TASK DETAILS:
"overline" appears in how many lines of the entries? State only the number.

[Stored data entries]

********

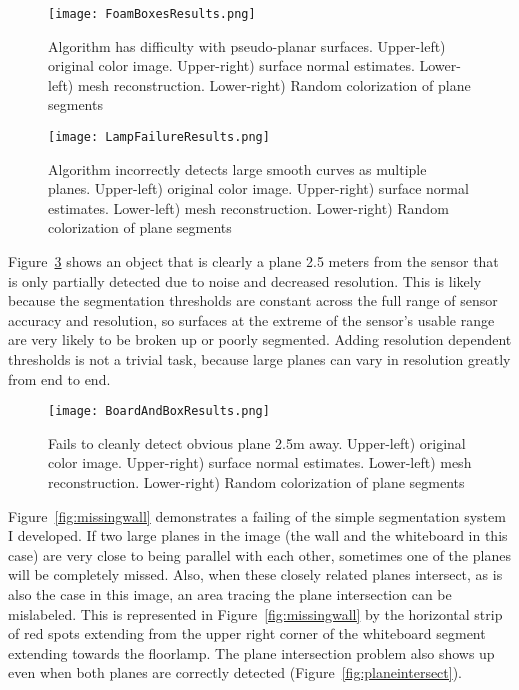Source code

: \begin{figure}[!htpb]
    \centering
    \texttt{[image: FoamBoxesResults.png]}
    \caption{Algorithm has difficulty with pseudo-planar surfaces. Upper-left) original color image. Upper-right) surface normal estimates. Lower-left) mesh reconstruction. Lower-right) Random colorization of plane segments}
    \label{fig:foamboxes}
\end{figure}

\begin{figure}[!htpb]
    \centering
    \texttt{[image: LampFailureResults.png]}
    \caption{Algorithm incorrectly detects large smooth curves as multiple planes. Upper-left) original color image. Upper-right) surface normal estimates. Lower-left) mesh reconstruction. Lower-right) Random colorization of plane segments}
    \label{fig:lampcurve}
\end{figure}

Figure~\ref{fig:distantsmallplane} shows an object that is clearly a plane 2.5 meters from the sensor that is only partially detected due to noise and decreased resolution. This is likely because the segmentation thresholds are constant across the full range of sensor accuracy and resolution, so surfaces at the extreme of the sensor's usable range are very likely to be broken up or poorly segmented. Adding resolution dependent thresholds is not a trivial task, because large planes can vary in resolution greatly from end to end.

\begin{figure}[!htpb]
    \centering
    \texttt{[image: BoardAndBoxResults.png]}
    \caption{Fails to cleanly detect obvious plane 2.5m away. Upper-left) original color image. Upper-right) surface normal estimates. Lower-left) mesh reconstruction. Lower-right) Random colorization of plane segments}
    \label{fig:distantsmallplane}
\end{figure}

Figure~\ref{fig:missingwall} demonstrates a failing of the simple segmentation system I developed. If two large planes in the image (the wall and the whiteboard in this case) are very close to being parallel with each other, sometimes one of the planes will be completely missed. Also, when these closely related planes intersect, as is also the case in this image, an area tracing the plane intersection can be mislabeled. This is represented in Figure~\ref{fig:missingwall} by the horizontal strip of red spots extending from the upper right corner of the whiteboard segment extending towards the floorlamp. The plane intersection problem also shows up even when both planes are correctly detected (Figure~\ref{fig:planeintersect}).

********

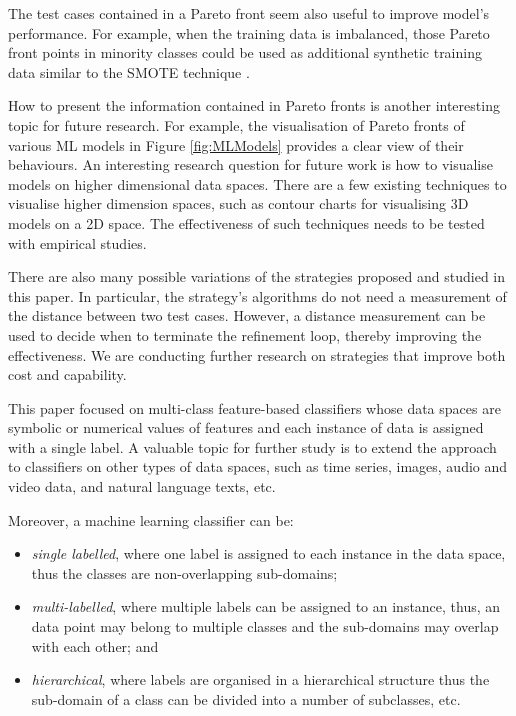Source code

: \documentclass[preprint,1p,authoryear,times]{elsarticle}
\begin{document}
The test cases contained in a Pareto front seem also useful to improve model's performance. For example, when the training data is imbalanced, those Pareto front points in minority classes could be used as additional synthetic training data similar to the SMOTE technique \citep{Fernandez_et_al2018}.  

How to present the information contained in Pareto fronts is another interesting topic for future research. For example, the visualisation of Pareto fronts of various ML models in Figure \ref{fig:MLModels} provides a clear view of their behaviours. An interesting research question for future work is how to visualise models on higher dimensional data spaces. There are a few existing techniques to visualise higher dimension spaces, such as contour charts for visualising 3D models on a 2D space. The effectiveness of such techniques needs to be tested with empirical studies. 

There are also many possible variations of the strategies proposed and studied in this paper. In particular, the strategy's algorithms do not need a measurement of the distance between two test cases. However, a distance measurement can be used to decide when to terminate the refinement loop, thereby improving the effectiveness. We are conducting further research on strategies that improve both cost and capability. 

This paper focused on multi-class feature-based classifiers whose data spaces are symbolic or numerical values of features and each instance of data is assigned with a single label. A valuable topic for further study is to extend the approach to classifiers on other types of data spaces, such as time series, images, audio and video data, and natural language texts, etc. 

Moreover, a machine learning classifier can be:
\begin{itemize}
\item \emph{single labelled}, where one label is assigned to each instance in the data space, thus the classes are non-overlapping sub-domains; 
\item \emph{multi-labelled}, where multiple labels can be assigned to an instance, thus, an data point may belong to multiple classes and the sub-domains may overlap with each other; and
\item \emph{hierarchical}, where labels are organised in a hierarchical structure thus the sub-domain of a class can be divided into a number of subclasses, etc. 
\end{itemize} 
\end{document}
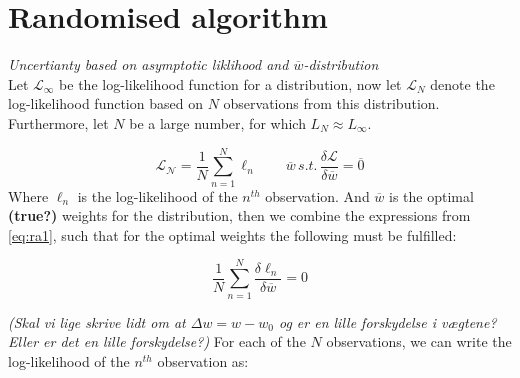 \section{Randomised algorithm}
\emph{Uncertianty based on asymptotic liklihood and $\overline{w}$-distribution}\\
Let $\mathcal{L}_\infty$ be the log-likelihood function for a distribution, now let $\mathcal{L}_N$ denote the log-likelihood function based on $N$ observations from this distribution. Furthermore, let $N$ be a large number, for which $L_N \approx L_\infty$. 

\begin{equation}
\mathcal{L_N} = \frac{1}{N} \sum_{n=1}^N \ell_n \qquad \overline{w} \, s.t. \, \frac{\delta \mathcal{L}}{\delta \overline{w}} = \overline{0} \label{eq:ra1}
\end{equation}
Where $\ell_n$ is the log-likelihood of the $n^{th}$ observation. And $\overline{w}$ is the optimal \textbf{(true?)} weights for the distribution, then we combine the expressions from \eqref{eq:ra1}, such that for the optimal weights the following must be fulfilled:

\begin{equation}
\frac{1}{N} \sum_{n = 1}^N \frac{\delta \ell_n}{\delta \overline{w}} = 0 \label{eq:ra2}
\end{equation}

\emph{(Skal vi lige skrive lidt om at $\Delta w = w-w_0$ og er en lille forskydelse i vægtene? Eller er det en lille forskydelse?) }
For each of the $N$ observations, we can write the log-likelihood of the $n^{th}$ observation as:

********

WORKED SOLUTION:
4